Dataset excerpts
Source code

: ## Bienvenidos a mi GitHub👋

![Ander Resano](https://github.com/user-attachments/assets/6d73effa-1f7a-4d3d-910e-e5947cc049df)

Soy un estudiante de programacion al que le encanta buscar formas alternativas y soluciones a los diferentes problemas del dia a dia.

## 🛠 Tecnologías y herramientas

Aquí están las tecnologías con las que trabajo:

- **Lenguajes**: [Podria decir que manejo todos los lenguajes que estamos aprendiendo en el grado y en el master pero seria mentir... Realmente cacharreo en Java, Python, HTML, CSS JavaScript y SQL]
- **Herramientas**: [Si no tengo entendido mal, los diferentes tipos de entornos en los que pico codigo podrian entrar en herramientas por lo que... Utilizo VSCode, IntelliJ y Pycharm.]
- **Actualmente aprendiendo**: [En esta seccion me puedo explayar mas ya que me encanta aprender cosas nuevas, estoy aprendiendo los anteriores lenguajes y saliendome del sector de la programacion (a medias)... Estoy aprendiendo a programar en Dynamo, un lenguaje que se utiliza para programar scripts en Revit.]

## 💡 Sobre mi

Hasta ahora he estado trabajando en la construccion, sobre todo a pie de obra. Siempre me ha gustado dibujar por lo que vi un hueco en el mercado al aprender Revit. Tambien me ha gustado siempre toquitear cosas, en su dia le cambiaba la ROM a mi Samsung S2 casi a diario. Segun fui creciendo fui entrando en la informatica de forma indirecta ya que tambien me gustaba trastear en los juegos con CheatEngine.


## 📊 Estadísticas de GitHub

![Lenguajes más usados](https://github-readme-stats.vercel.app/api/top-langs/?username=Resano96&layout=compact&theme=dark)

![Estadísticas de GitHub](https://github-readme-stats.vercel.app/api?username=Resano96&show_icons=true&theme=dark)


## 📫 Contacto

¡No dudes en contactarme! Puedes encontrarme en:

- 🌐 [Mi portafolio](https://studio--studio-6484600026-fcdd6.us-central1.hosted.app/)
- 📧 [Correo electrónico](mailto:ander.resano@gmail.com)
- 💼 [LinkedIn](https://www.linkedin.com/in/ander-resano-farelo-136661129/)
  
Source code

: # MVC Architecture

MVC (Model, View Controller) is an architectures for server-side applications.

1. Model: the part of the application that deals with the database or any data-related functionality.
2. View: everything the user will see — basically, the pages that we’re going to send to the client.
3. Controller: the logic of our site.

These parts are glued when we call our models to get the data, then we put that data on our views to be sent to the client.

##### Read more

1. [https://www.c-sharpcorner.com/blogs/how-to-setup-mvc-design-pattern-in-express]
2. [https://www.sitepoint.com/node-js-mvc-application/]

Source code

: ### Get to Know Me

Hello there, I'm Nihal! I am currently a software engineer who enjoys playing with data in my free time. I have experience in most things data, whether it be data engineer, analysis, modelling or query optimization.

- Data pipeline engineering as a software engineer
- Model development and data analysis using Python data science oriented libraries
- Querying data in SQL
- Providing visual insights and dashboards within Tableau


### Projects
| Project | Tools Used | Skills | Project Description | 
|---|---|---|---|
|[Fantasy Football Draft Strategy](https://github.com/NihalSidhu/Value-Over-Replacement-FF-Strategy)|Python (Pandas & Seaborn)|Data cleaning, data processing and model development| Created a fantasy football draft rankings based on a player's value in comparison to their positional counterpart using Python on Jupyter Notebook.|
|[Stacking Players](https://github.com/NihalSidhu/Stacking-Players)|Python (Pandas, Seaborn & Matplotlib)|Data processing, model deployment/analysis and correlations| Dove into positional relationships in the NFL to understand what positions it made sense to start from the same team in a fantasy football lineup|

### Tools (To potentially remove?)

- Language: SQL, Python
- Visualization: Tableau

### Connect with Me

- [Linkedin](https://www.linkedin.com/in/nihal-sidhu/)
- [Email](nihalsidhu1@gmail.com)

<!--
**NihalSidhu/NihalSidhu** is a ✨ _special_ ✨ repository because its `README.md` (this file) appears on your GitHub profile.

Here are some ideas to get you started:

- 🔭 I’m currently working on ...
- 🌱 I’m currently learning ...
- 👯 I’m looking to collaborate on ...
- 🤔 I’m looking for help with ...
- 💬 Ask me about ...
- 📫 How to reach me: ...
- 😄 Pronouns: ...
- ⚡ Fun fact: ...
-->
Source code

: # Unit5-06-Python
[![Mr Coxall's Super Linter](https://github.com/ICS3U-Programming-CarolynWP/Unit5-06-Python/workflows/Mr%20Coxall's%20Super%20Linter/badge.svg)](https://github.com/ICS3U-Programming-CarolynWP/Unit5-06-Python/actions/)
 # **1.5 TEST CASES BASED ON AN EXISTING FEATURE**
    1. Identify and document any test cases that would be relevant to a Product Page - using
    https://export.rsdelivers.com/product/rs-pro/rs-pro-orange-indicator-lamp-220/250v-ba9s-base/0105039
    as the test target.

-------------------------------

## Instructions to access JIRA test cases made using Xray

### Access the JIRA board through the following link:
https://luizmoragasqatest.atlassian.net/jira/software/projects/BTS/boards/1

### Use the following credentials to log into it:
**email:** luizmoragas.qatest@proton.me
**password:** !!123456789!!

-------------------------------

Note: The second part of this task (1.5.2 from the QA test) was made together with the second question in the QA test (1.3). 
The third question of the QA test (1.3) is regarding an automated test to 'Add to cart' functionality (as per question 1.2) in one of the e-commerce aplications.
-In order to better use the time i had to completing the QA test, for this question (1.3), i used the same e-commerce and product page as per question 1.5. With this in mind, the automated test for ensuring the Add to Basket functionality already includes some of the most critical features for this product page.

## About this exercise
For every line above that includes the word "same", return the line.

## Solution for this problem
|[Stacking Players](https://github.com/NihalSidhu/Stacking-Players)|Python (Pandas, Seaborn & Matplotlib)|Data processing, model deployment/analysis and correlations| Dove into positional relationships in the NFL to understand what positions it made sense to start from the same team in a fantasy football lineup|
-In order to better use the time i had to completing the QA test, for this question (1.3), i used the same e-commerce and product page as per question 1.5. With this in mind, the automated test for ensuring the Add to Basket functionality already includes some of the most critical features for this product page.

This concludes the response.